• [Brief]: A single number is the whole answer: the count of lines in these entries that hold "Eisenstein".

• [Records for the exercise]:

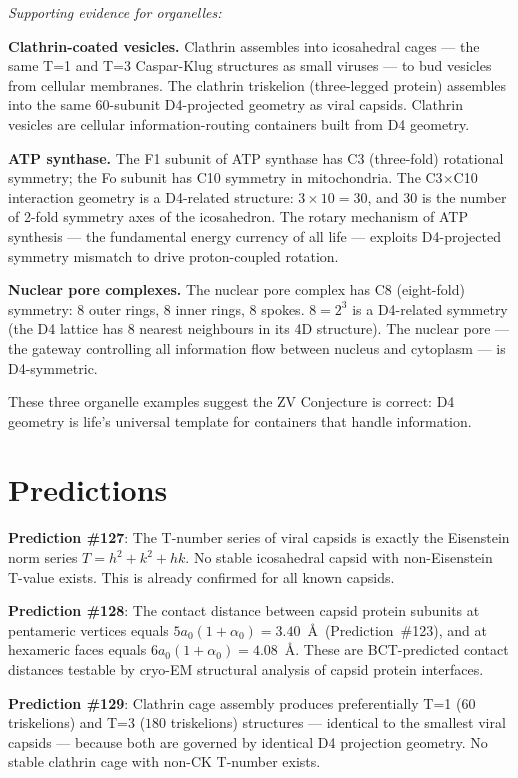 \documentclass[aps,prl,preprint,superscriptaddress,floatfix]{revtex4-2}
\begin{document}
\textit{Supporting evidence for organelles:}

\textbf{Clathrin-coated vesicles.} Clathrin assembles into icosahedral
cages --- the same T=1 and T=3 Caspar-Klug structures as small
viruses --- to bud vesicles from cellular membranes. The clathrin
triskelion (three-legged protein) assembles into the same 60-subunit
D4-projected geometry as viral capsids. Clathrin vesicles are
cellular information-routing containers built from D4 geometry.

\textbf{ATP synthase.} The F1 subunit of ATP synthase has C3
(three-fold) rotational symmetry; the Fo subunit has C10 symmetry
in mitochondria. The C3$\times$C10 interaction geometry is a
D4-related structure: $3 \times 10 = 30$, and 30 is the number of
2-fold symmetry axes of the icosahedron. The rotary mechanism of
ATP synthesis --- the fundamental energy currency of all life ---
exploits D4-projected symmetry mismatch to drive proton-coupled
rotation.

\textbf{Nuclear pore complexes.} The nuclear pore complex has C8
(eight-fold) symmetry: 8 outer rings, 8 inner rings, 8 spokes.
$8 = 2^3$ is a D4-related symmetry (the D4 lattice has 8 nearest
neighbours in its 4D structure). The nuclear pore --- the gateway
controlling all information flow between nucleus and cytoplasm ---
is D4-symmetric.

These three organelle examples suggest the ZV Conjecture is correct:
D4 geometry is life's universal template for containers that handle
information.

\section{Predictions}

\textbf{Prediction \#127}: The T-number series of viral capsids is
exactly the Eisenstein norm series $T = h^2 + k^2 + hk$. No stable
icosahedral capsid with non-Eisenstein T-value exists. This is
already confirmed for all known capsids.

\textbf{Prediction \#128}: The contact distance between capsid
protein subunits at pentameric vertices equals $5a_0(1+\alpha_0)
= 3.40$~\AA\ (Prediction~\#123), and at hexameric faces equals
$6a_0(1+\alpha_0) = 4.08$~\AA. These are BCT-predicted contact
distances testable by cryo-EM structural analysis of capsid protein
interfaces.

\textbf{Prediction \#129}: Clathrin cage assembly produces
preferentially T=1 ($60$ triskelions) and T=3 ($180$ triskelions)
structures --- identical to the smallest viral capsids --- because
both are governed by identical D4 projection geometry. No stable
clathrin cage with non-CK T-number exists.
\end{document}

• [Response box]: 2